The Notch signaling pathway controls basophil responses during helminth-induced type 2 inflammation

Abstract

Abstract Type 2 inflammation is characterized by production of the cytokines IL-4, IL-5 and IL-13 and is required for clearance of gastrointestinal helminth parasites, which infect over 2 billion people worldwide. Basophils are innate immune cells that promote expulsion of the helminth Trichuris muris in mice. However, the molecular mechanisms that control basophil function and gene expression during helminth-induced Type 2 inflammation remain unclear. We show that during T. muris infection, basophils localized to the intestine and upregulated components of the Notch signaling pathway, which regulates inflammatory gene expression programs. In vitro, Notch inhibition abrogated IL-33-elicited IL-4 and IL-6 production from basophils by directly targeting Il4 and Il6. Transcriptional profiling of Notch-deficient basophils revealed that Notch directs basophil responsiveness to inflammatory cues and effector gene expression. Mice lacking basophil-intrinsic Notch signaling had impaired worm clearance and decreased intestinal Type 2 effector mechanisms following infection. These findings demonstrate that Notch regulates basophil gene expression and effector function during helminth-induced Type 2 inflammation.
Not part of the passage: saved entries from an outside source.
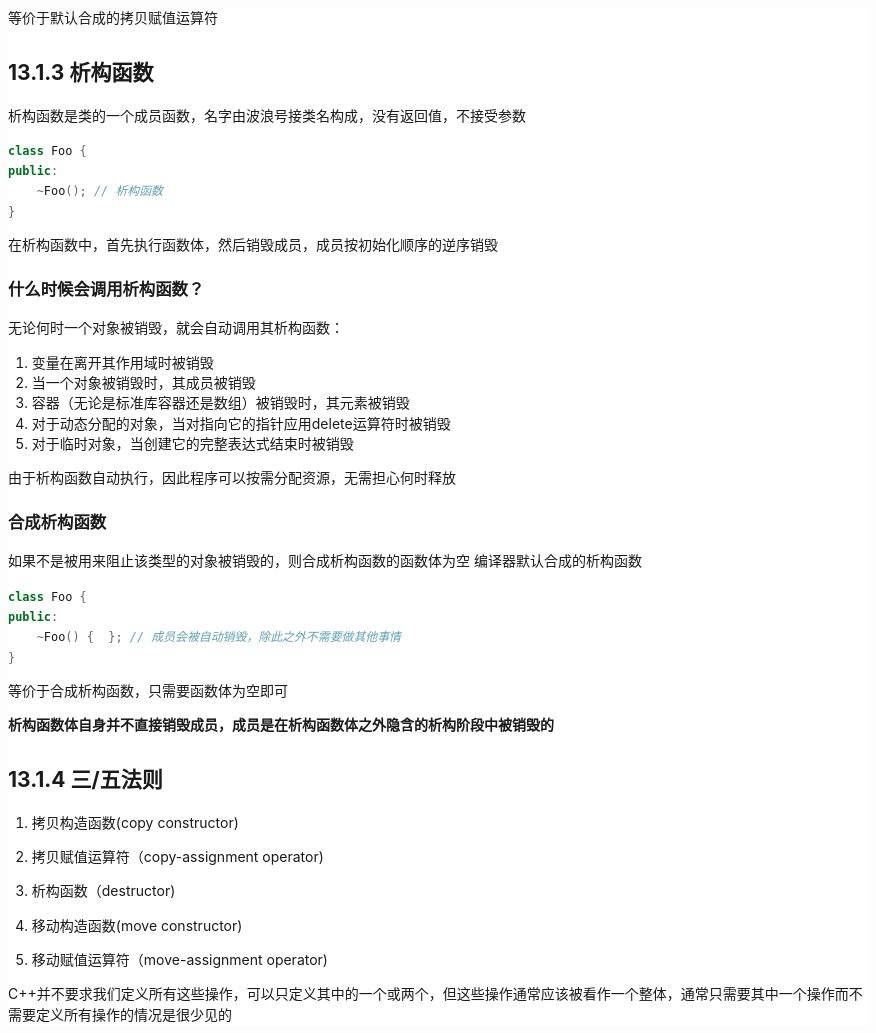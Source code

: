  等价于默认合成的拷贝赋值运算符

## 13.1.3 析构函数

析构函数是类的一个成员函数，名字由波浪号接类名构成，没有返回值，不接受参数

```cpp
class Foo {
public:
	~Foo(); // 析构函数
}
```

在析构函数中，首先执行函数体，然后销毁成员，成员按初始化顺序的逆序销毁

### 什么时候会调用析构函数？

无论何时一个对象被销毁，就会自动调用其析构函数：

1. 变量在离开其作用域时被销毁
2. 当一个对象被销毁时，其成员被销毁
3. 容器（无论是标准库容器还是数组）被销毁时，其元素被销毁
4. 对于动态分配的对象，当对指向它的指针应用delete运算符时被销毁
5. 对于临时对象，当创建它的完整表达式结束时被销毁

由于析构函数自动执行，因此程序可以按需分配资源，无需担心何时释放

### 合成析构函数

如果不是被用来阻止该类型的对象被销毁的，则合成析构函数的函数体为空
编译器默认合成的析构函数

```cpp
class Foo {
public:
	~Foo() {  }; // 成员会被自动销毁，除此之外不需要做其他事情 
}
```

等价于合成析构函数，只需要函数体为空即可

**析构函数体自身并不直接销毁成员，成员是在析构函数体之外隐含的析构阶段中被销毁的**

## 13.1.4 三/五法则

1. 拷贝构造函数(copy constructor)

2. 拷贝赋值运算符（copy-assignment operator)

3. 析构函数（destructor)

   

4. 移动构造函数(move constructor)

5. 移动赋值运算符（move-assignment operator)

C++并不要求我们定义所有这些操作，可以只定义其中的一个或两个，但这些操作通常应该被看作一个整体，通常只需要其中一个操作而不需要定义所有操作的情况是很少见的
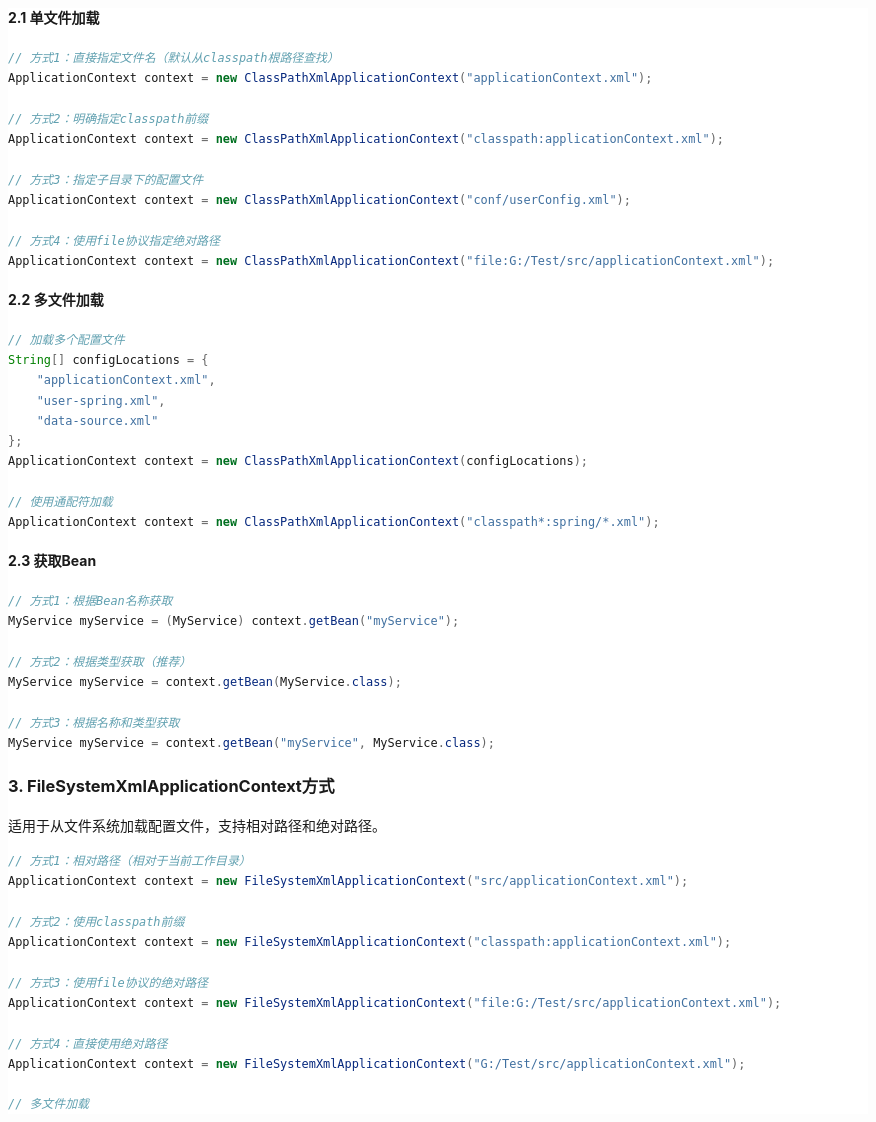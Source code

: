 #### 2.1 单文件加载

```java
// 方式1：直接指定文件名（默认从classpath根路径查找）
ApplicationContext context = new ClassPathXmlApplicationContext("applicationContext.xml");

// 方式2：明确指定classpath前缀
ApplicationContext context = new ClassPathXmlApplicationContext("classpath:applicationContext.xml");

// 方式3：指定子目录下的配置文件
ApplicationContext context = new ClassPathXmlApplicationContext("conf/userConfig.xml");

// 方式4：使用file协议指定绝对路径
ApplicationContext context = new ClassPathXmlApplicationContext("file:G:/Test/src/applicationContext.xml");
```

#### 2.2 多文件加载

```java
// 加载多个配置文件
String[] configLocations = {
    "applicationContext.xml",
    "user-spring.xml",
    "data-source.xml"
};
ApplicationContext context = new ClassPathXmlApplicationContext(configLocations);

// 使用通配符加载
ApplicationContext context = new ClassPathXmlApplicationContext("classpath*:spring/*.xml");
```

#### 2.3 获取Bean

```java
// 方式1：根据Bean名称获取
MyService myService = (MyService) context.getBean("myService");

// 方式2：根据类型获取（推荐）
MyService myService = context.getBean(MyService.class);

// 方式3：根据名称和类型获取
MyService myService = context.getBean("myService", MyService.class);
```

### 3. FileSystemXmlApplicationContext方式

适用于从文件系统加载配置文件，支持相对路径和绝对路径。

```java
// 方式1：相对路径（相对于当前工作目录）
ApplicationContext context = new FileSystemXmlApplicationContext("src/applicationContext.xml");

// 方式2：使用classpath前缀
ApplicationContext context = new FileSystemXmlApplicationContext("classpath:applicationContext.xml");

// 方式3：使用file协议的绝对路径
ApplicationContext context = new FileSystemXmlApplicationContext("file:G:/Test/src/applicationContext.xml");

// 方式4：直接使用绝对路径
ApplicationContext context = new FileSystemXmlApplicationContext("G:/Test/src/applicationContext.xml");

// 多文件加载
```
We are now actively investigating how basophils interact with other cells in the intestine to orchestrate optimal Type 2 immune activation, and the role Notch plays in this process. These findings increase our understanding of the molecular signals that control innate immunity during Type 2 inflammation and may have far-reaching impact on the development of therapeutics aimed at modulating Type 2 immune responses.